Farewell. The Flying Pig Has Left The Building.

Steve Hynd, August 16, 2012

After four years on the Typepad site, eight years total blogging, Newshoggers is closing it's doors today. We've been coasting the last year or so, with many of us moving on to bigger projects (Hey, Eric!) or simply running out of blogging enthusiasm, and it's time to give the old flying pig a rest.

We've done okay over those eight years, although never being quite PC enough to gain wider acceptance from the partisan "party right or wrong" crowds. We like to think we moved political conversations a little, on the ever-present wish to rush to war with Iran, on the need for a real Left that isn't licking corporatist Dem boots every cycle, on America's foreign misadventures in Afghanistan and Iraq. We like to think we made a small difference while writing under that flying pig banner. We did pretty good for a bunch with no ties to big-party apparatuses or think tanks.

Those eight years of blogging will still exist. Because we're ending this typepad account, we've been archiving the typepad blog here. And the original blogger archive is still here. There will still be new content from the old 'hoggers crew too. Ron writes for The Moderate Voice, I post at The Agonist and Eric Martin's lucid foreign policy thoughts can be read at Democracy Arsenal.

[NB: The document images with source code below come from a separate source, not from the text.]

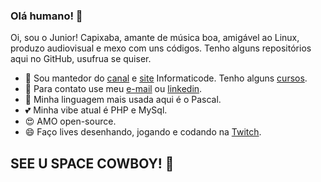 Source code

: ### Olá humano! 👋 
Oi, sou o Junior! Capixaba, amante de música boa, amigável ao Linux, produzo audiovisual e mexo com uns códigos. 
Tenho alguns repositórios aqui no GitHub, usufrua se quiser. 
- 🔭 Sou mantedor do [canal](https://www.youtube.com/informaticode) e [site](https://www.informaticode.com.br/) Informaticode. Tenho alguns [cursos](https://informaticode.store/). 
- 💬 Para contato use meu [e-mail](mailto:informaticode@gmail.com) ou [linkedin](https://www.linkedin.com/in/junior-criste/).
- :tiger: Minha linguagem mais usada aqui é o Pascal. 
- :two_hearts: Minha vibe atual é PHP e MySql.  
- 😍 AMO open-source. 
- 😄 Faço lives desenhando, jogando e codando na [Twitch](https://www.twitch.tv/oisouojunior). 
## SEE U SPACE COWBOY! 👋  

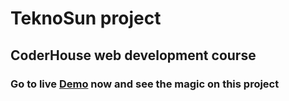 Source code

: # TeknoSun project

## CoderHouse web development course

### Go to live [Demo](https://gabydevx.github.io/Teknosun_Ramirez/) now and see the magic on this project

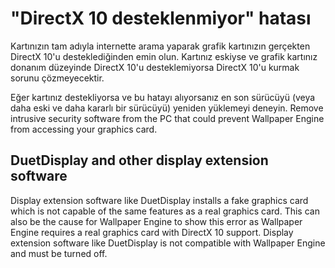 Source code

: # "DirectX 10 desteklenmiyor" hatası
Kartınızın tam adıyla internette arama yaparak grafik kartınızın gerçekten DirectX 10'u desteklediğinden emin olun. Kartınız eskiyse ve grafik kartınız donanım düzeyinde DirectX 10'u desteklemiyorsa DirectX 10'u kurmak sorunu çözmeyecektir.

Eğer kartınız destekliyorsa ve bu hatayı alıyorsanız en son sürücüyü (veya daha eski ve daha kararlı bir sürücüyü) yeniden yüklemeyi deneyin. Remove intrusive security software from the PC that could prevent Wallpaper Engine from accessing your graphics card.

## DuetDisplay and other display extension software
Display extension software like DuetDisplay installs a fake graphics card which is not capable of the same features as a real graphics card. This can also be the cause for Wallpaper Engine to show this error as Wallpaper Engine requires a real graphics card with DirectX 10 support. Display extension software like DuetDisplay is not compatible with Wallpaper Engine and must be turned off.


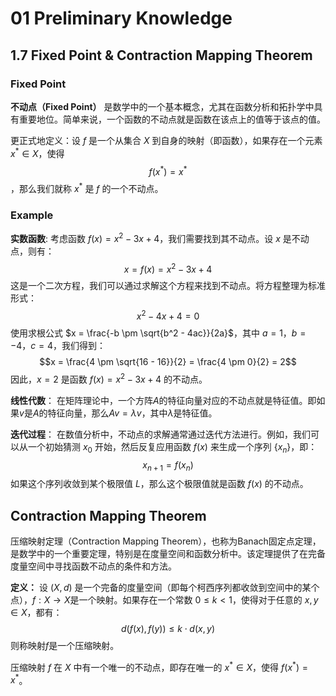 # 01 Preliminary Knowledge

## 1.7 Fixed Point & Contraction Mapping Theorem

### Fixed Point
**不动点（Fixed Point）** 是数学中的一个基本概念，尤其在函数分析和拓扑学中具有重要地位。简单来说，一个函数的不动点就是函数在该点上的值等于该点的值。

更正式地定义：设 $f$ 是一个从集合 $X$ 到自身的映射（即函数），如果存在一个元素 $x^* \in X$，使得 $$f(x^*) = x^*$$，那么我们就称 $x^*$ 是 $f$ 的一个不动点。

### Example
**实数函数**:
考虑函数 $f(x) = x^2 - 3x + 4$，我们需要找到其不动点。设 $x$ 是不动点，则有：
$$x = f(x) = x^2 - 3x + 4$$
这是一个二次方程，我们可以通过求解这个方程来找到不动点。将方程整理为标准形式：
$$x^2 - 4x + 4 = 0$$
使用求根公式 $x = \frac{-b \pm \sqrt{b^2 - 4ac}}{2a}$，其中 $a = 1$，$b = -4$，$c = 4$，我们得到：
$$x = \frac{4 \pm \sqrt{16 - 16}}{2} = \frac{4 \pm 0}{2} = 2$$
因此，$x = 2$ 是函数 $f(x) = x^2 - 3x + 4$ 的不动点。

**线性代数**：
在矩阵理论中，一个方阵$A$的特征向量对应的不动点就是特征值。即如果$v$是$A$的特征向量，那么$Av=λv$，其中$λ$是特征值。

**迭代过程**：
在数值分析中，不动点的求解通常通过迭代方法进行。例如，我们可以从一个初始猜测 $x_0$ 开始，然后反复应用函数 $f(x)$ 来生成一个序列 $\{x_n\}$，即：
$$x_{n+1} = f(x_n)$$
如果这个序列收敛到某个极限值 $L$，那么这个极限值就是函数 $f(x)$ 的不动点。

## Contraction Mapping Theorem
压缩映射定理（Contraction Mapping Theorem），也称为Banach固定点定理，是数学中的一个重要定理，特别是在度量空间和函数分析中。该定理提供了在完备度量空间中寻找函数不动点的条件和方法。

**定义：**
设 $(X, d)$ 是一个完备的度量空间（即每个柯西序列都收敛到空间中的某个点），$f: X \to X$是一个映射。如果存在一个常数 $0 \leq k < 1$，使得对于任意的 $x, y \in X$，都有：
$$d(f(x), f(y)) \leq k \cdot d(x, y)$$
则称映射$f$是一个压缩映射。

压缩映射 $f$ 在 $X$ 中有一个唯一的不动点，即存在唯一的 $x^*  \in X$，使得 $f(x^*) = x^*$。
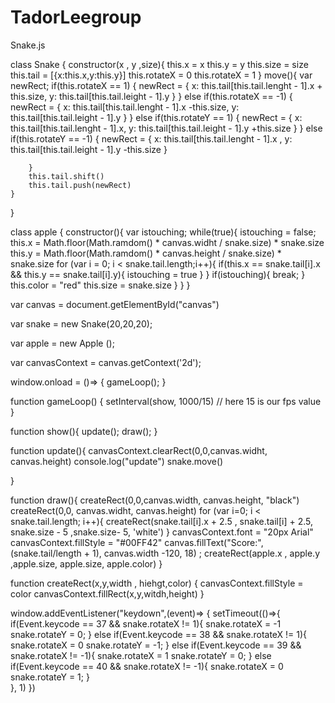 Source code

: # TadorLeegroup

Snake.js

class Snake {
    constructor(x , y ,size){
        this.x = x
        this.y = y
        this.size = size
        this.tail = [{x:this.x,y:this.y}]
        this.rotateX = 0 
        this.rotateX = 1
    }
    move(){
        var newRect;
        if(this.rotateX == 1) {
            newRect = {
                x: this.tail[this.tail.lenght - 1].x + this.size,
                y: this.tail[this.tail.leight - 1].y 
            }
        } else if(this.rotateX == -1) {
            newRect = {
                x: this.tail[this.tail.lenght - 1].x -this.size,
                y: this.tail[this.tail.leight - 1].y 
            }
        } else if(this.rotateY == 1) {
            newRect = {
                x: this.tail[this.tail.lenght - 1].x,
                y: this.tail[this.tail.leight - 1].y +this.size
            }
        } else if(this.rotateY == -1) {
            newRect = {
                x: this.tail[this.tail.lenght - 1].x ,
                y: this.tail[this.tail.leight - 1].y -this.size
            }
 
        }
        this.tail.shift()
        this.tail.push(newRect)
    }
}

class apple {
    constructor(){
        var istouching;
        while(true){
            istouching = false;
            this.x = Math.floor(Math.ramdom() * canvas.widht / snake.size) * snake.size
            this.y = Math.floor(Math.ramdom() * canvas.height / snake.size) * snake.size
            for (var i = 0; i < snake.tail.length;i++){
                if(this.x == snake.tail[i].x && this.y == snake.tail[i].y){
                    istouching = true 
                }
            }
            if(istouching){
                break;
            }
            this.color = "red"
            this.size = snake.size
        }
      }
    }
  

var canvas = document.getElementById("canvas")

var snake = new Snake(20,20,20);

var apple = new Apple ();

var canvasContext = canvas.getContext('2d');

window.onload = ()=> {
    gameLoop();
}

function gameLoop() {
    setInterval(show, 1000/15) // here 15 is our fps value
}

function show(){
    update();
    draw();
}

function update(){
       canvasContext.clearRect(0,0,canvas.widht, canvas.height)
       console.log("update")
       snake.move()

}

function draw(){
    createRect(0,0,canvas.width, canvas.height, "black")
    createRect(0,0, canvas.widht, canvas.height)
    for (var i=0; i < snake.tail.length; i++){
        createRect(snake.tail[i].x + 2.5 , snake.tail[i] + 2.5,
            snake.size - 5 ,snake.size- 5, 'white')
    }
    canvasContext.font = "20px Arial"
canvasContext.fillStyle = "#00FF42"
canvas.fillText("Score:", (snake.tail/length + 1),
      canvas.width -120, 18) ;
    createRect(apple.x , apple.y ,apple.size, apple.size, apple.color)
}

function createRect(x,y,width , hiehgt,color) {
    canvasContext.fillStyle = color
    canvasContext.fillRect(x,y,witdh,height)
}

window.addEventListener("keydown",(event)=> {
    setTimeout(()=>{
        if(Event.keycode == 37 && snake.rotateX != 1){
            snake.rotateX = -1
            snake.rotateY = 0;
        } else if(Event.keycode == 38 && snake.rotateX != 1){
            snake.rotateX = 0
            snake.rotateY = -1;
        } else if(Event.keycode == 39 && snake.rotateX != -1){
            snake.rotateX = 1
            snake.rotateY = 0;
        } else if(Event.keycode == 40 && snake.rotateX != -1){
            snake.rotateX = 0
            snake.rotateY = 1;
        }    
    }, 1)
})






















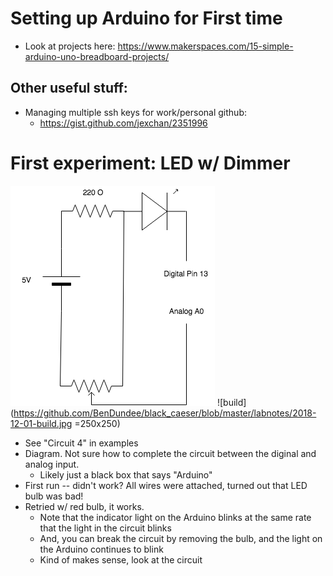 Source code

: # Setting up Arduino for First time
- Look at projects here: https://www.makerspaces.com/15-simple-arduino-uno-breadboard-projects/

## Other useful stuff:
- Managing multiple ssh keys for work/personal github:
  - https://gist.github.com/jexchan/2351996


# First experiment: LED w/ Dimmer
![Circuit 4](https://github.com/BenDundee/black_caeser/blob/master/labnotes/2018-12-01.png)
![build](https://github.com/BenDundee/black_caeser/blob/master/labnotes/2018-12-01-build.jpg =250x250)
 - See "Circuit 4" in examples
 - Diagram. Not sure how to complete the circuit between the diginal and analog input.
   - Likely just a black box that says "Arduino"
 - First run -- didn't work? All wires were attached, turned out that LED bulb was bad!
 - Retried w/ red bulb, it works.
   - Note that the indicator light on the Arduino blinks at the same rate that the light in the circuit blinks
   - And, you can break the circuit by removing the bulb, and the light on the Arduino continues to blink
   - Kind of makes sense, look at the circuit
  

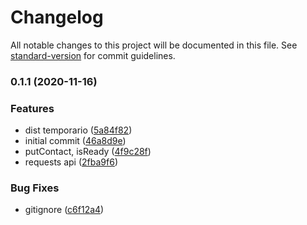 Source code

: # Changelog

All notable changes to this project will be documented in this file. See [standard-version](https://github.com/conventional-changelog/standard-version) for commit guidelines.

### 0.1.1 (2020-11-16)


### Features

* dist temporario ([5a84f82](https://github.com/leguass7/maxbotjs/commit/5a84f82132b850e3e25d600eb322edb76a39fb9f))
* initial commit ([46a8d9e](https://github.com/leguass7/maxbotjs/commit/46a8d9ef35526ccb41c8b9ab5cc6ef889a64865e))
* putContact, isReady ([4f9c28f](https://github.com/leguass7/maxbotjs/commit/4f9c28fe8e1954b1a4f60e2bc9238c5062129855))
* requests api ([2fba9f6](https://github.com/leguass7/maxbotjs/commit/2fba9f6d9c4473b2cf6d867c416d3660052bb3fb))


### Bug Fixes

* gitignore ([c6f12a4](https://github.com/leguass7/maxbotjs/commit/c6f12a49e79006d19b70b41915b78f7fa249ea8b))
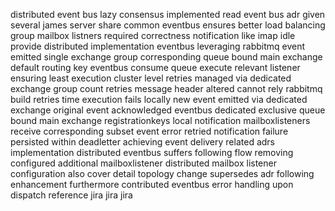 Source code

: distributed event bus lazy consensus implemented read event bus adr given several james server share common eventbus ensures better load balancing group mailbox listners required correctness notification like imap idle provide distributed implementation eventbus leveraging rabbitmq event emitted single exchange group corresponding queue bound main exchange default routing key eventbus consume queue execute relevant listener ensuring least execution cluster level retries managed via dedicated exchange group count retries message header altered cannot rely rabbitmq build retries time execution fails locally new event emitted via dedicated exchange original event acknowledged eventbus dedicated exclusive queue bound main exchange registrationkeys local notification mailboxlisteners receive corresponding subset event error retried notification failure persisted within deadletter achieving event delivery related adrs implementation distributed eventbus suffers following flow removing configured additional mailboxlistener distributed mailbox listener configuration also cover detail topology change supersedes adr following enhancement furthermore contributed eventbus error handling upon dispatch reference jira jira jira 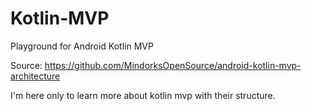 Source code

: # Kotlin-MVP
Playground for Android Kotlin MVP

Source: https://github.com/MindorksOpenSource/android-kotlin-mvp-architecture

I'm here only to learn more about kotlin mvp with their structure. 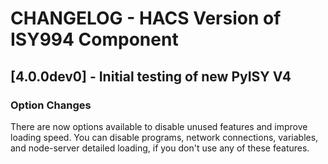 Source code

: # CHANGELOG - HACS Version of ISY994 Component

## [4.0.0dev0] - Initial testing of new PyISY V4

### Option Changes

There are now options available to disable unused features and improve loading speed. You can disable programs, network connections, variables, and node-server detailed loading, if you don't use any of these features.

I'd like to thank all our regular commenters, readers and the other bloggers who regularly linked to our posts over the years to agree or disagree. You all made writing for 'hoggers an amazingly fun and stimulating experience.

Thank you very much.

Note: This is an archive copy of Newshoggers. Most of the pictures are gone but the words are all here. There may be some occasional new content, John may do some posts and Ron will cross post some of his contributions to The Moderate Voice so check back.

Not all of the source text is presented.